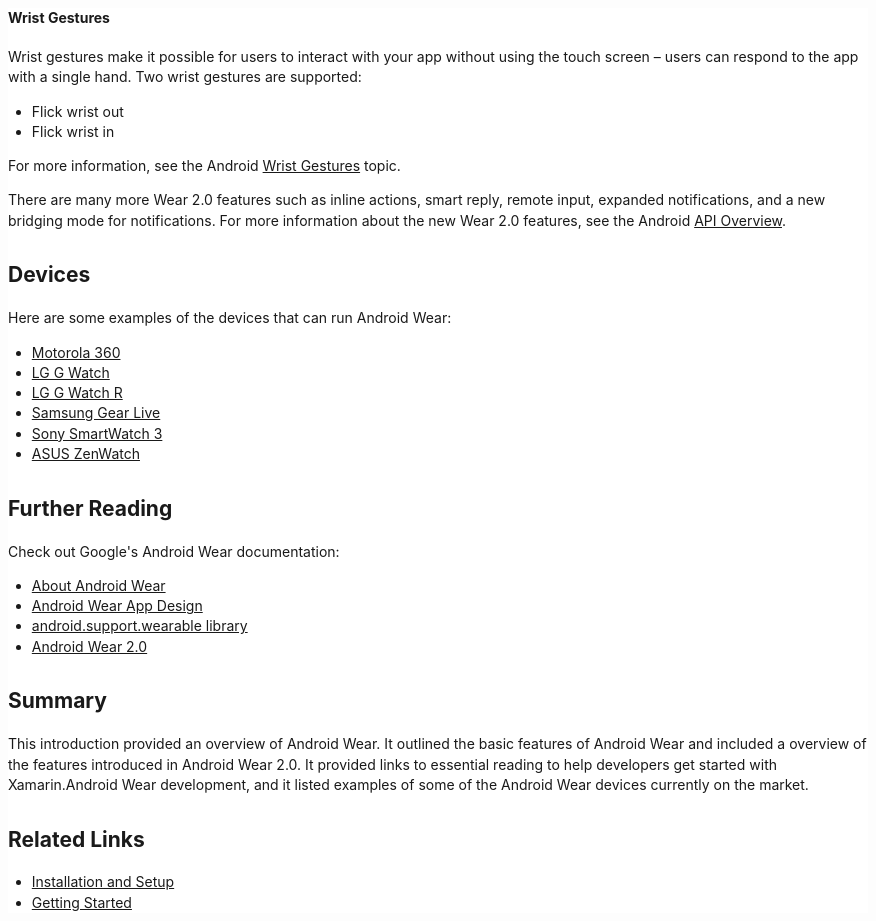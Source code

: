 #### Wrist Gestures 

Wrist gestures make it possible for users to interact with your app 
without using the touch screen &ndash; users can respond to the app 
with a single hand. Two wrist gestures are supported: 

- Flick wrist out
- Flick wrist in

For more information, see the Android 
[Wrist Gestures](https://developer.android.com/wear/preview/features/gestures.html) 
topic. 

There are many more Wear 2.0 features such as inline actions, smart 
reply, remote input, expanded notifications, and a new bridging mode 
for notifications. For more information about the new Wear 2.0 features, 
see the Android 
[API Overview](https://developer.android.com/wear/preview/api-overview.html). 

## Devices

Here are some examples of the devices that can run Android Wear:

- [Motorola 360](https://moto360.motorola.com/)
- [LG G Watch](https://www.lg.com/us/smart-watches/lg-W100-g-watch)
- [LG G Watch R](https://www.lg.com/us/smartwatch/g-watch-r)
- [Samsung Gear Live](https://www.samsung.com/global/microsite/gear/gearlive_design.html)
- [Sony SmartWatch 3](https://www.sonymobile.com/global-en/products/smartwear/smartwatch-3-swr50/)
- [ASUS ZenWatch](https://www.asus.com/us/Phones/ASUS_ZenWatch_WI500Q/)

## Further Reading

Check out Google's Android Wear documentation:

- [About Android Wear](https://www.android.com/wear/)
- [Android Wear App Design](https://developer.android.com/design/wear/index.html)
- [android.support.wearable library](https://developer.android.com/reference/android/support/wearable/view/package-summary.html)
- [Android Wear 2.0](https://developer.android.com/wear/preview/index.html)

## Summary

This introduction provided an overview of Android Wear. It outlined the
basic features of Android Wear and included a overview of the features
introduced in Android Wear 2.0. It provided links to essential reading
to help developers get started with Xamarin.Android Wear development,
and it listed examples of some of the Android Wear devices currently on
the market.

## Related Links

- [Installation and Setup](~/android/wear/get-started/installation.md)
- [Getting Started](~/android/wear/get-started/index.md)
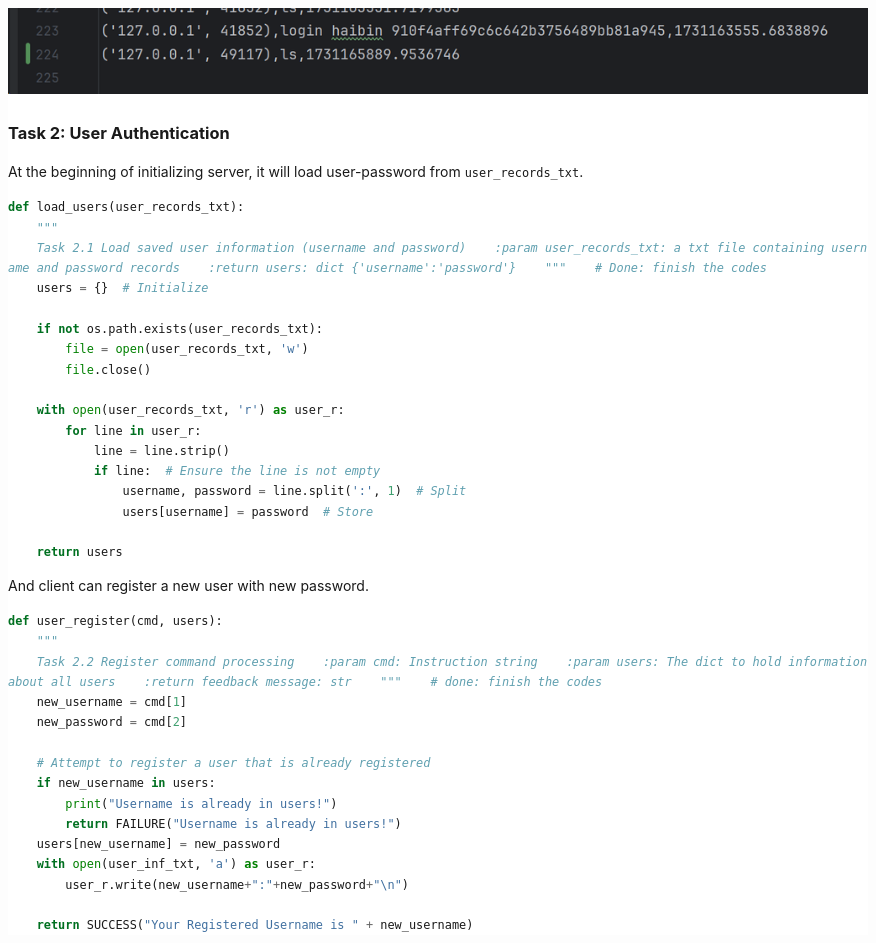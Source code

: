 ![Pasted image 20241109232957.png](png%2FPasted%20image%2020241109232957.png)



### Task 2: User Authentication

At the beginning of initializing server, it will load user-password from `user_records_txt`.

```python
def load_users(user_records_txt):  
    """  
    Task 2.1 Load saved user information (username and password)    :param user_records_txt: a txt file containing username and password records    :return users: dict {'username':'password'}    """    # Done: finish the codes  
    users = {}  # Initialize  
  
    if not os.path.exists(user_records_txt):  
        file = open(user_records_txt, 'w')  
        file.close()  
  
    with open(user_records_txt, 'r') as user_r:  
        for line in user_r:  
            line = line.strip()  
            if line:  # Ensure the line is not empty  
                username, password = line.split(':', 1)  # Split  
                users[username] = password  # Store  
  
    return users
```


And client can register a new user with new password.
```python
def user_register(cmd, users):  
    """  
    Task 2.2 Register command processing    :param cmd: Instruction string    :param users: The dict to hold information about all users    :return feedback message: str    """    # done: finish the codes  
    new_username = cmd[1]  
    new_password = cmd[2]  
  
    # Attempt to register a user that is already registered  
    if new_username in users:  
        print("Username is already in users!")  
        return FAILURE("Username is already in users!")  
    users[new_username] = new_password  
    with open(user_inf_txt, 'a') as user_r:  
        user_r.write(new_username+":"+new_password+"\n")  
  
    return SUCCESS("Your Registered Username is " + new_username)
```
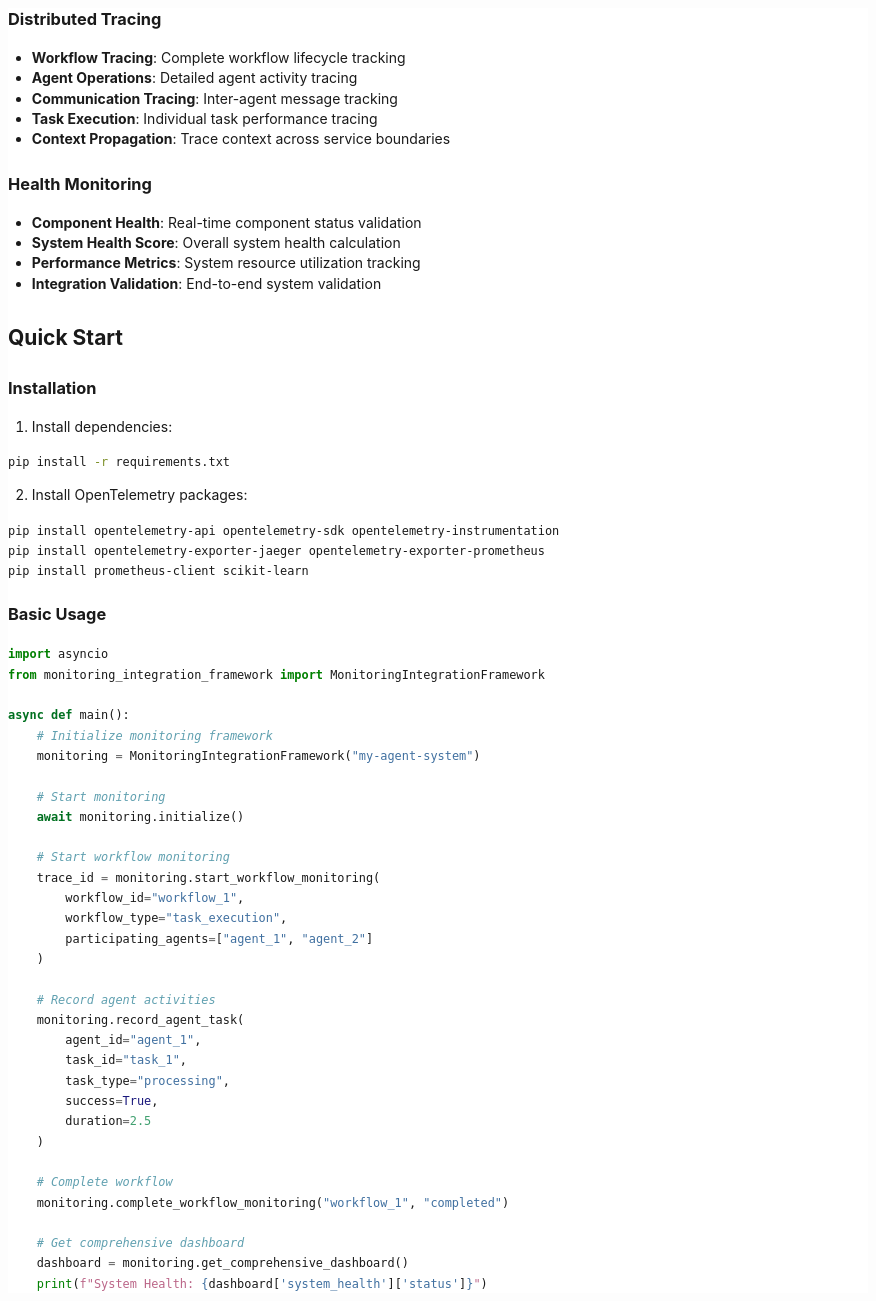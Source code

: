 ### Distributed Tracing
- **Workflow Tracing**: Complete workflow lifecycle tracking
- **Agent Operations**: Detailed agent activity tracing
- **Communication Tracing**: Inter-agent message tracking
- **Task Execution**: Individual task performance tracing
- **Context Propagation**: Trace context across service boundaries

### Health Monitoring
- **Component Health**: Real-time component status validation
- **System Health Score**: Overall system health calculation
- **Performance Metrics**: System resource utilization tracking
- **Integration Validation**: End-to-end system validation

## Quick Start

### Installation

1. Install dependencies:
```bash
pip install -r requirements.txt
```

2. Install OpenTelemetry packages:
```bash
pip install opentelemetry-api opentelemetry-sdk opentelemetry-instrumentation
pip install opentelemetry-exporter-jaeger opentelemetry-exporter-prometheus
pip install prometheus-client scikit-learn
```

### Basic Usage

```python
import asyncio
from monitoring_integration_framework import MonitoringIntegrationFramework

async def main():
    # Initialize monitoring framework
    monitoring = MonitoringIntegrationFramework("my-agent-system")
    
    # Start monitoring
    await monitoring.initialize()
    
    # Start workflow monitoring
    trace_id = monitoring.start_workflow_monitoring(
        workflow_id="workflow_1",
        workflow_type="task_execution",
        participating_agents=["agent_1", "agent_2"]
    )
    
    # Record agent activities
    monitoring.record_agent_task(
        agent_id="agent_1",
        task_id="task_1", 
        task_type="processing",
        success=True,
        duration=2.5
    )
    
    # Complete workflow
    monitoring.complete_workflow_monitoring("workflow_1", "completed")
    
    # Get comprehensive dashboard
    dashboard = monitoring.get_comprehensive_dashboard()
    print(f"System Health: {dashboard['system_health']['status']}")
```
_ _ _ _ _ _ _
TASK TO COMPLETE => The reply should consist only of the lines from the top of the material above through the line with "- [LG G Watch R](https://www.lg.com/us/smartwatch/g-watch-r)", printed exactly, pictures omitted.

SOLUTION TO THIS EXERCISE =>
Source code

: #### Wrist Gestures 

Wrist gestures make it possible for users to interact with your app 
without using the touch screen &ndash; users can respond to the app 
with a single hand. Two wrist gestures are supported: 

- Flick wrist out
- Flick wrist in

For more information, see the Android 
[Wrist Gestures](https://developer.android.com/wear/preview/features/gestures.html) 
topic. 

There are many more Wear 2.0 features such as inline actions, smart 
reply, remote input, expanded notifications, and a new bridging mode 
for notifications. For more information about the new Wear 2.0 features, 
see the Android 
[API Overview](https://developer.android.com/wear/preview/api-overview.html). 

## Devices

Here are some examples of the devices that can run Android Wear:

- [Motorola 360](https://moto360.motorola.com/)
- [LG G Watch](https://www.lg.com/us/smart-watches/lg-W100-g-watch)
- [LG G Watch R](https://www.lg.com/us/smartwatch/g-watch-r)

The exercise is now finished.